▶ [TASK PROMPT] All lines in the material below that hold "rightarrow" should be found and copied.

▶ [RECORDS]
%%

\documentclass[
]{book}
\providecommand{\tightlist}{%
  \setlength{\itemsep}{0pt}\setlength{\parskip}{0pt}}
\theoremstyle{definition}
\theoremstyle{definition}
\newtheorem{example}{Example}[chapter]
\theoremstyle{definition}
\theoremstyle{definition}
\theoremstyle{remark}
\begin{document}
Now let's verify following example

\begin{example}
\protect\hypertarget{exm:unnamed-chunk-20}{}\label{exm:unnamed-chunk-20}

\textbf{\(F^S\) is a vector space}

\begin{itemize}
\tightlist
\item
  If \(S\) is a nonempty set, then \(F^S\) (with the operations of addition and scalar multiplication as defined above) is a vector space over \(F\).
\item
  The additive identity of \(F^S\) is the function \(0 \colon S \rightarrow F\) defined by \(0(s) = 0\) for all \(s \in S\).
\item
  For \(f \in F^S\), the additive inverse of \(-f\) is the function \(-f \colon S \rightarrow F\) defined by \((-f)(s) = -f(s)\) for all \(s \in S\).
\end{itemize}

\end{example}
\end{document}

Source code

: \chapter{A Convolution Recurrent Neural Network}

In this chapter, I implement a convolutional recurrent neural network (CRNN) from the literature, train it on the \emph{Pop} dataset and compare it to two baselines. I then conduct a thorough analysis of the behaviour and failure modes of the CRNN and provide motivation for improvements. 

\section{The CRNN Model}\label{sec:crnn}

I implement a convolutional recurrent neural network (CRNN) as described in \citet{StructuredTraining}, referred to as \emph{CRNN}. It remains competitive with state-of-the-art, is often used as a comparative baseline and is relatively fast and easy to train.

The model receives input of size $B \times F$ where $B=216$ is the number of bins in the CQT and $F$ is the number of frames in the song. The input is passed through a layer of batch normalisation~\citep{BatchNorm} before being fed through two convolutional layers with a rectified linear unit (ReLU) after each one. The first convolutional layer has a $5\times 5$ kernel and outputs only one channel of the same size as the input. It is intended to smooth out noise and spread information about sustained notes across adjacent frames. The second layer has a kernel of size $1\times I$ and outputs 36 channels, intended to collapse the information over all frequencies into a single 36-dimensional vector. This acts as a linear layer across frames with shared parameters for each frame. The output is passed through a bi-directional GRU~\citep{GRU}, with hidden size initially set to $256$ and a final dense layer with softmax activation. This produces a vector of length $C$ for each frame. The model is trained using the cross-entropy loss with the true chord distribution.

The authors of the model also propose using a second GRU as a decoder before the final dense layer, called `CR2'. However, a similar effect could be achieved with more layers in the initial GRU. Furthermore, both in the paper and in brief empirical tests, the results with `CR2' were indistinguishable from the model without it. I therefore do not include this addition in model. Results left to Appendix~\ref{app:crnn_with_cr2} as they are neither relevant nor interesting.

%%

▶ [SOLUTION BELOW]
  The additive identity of \(F^S\) is the function \(0 \colon S \rightarrow F\) defined by \(0(s) = 0\) for all \(s \in S\).
  For \(f \in F^S\), the additive inverse of \(-f\) is the function \(-f \colon S \rightarrow F\) defined by \((-f)(s) = -f(s)\) for all \(s \in S\).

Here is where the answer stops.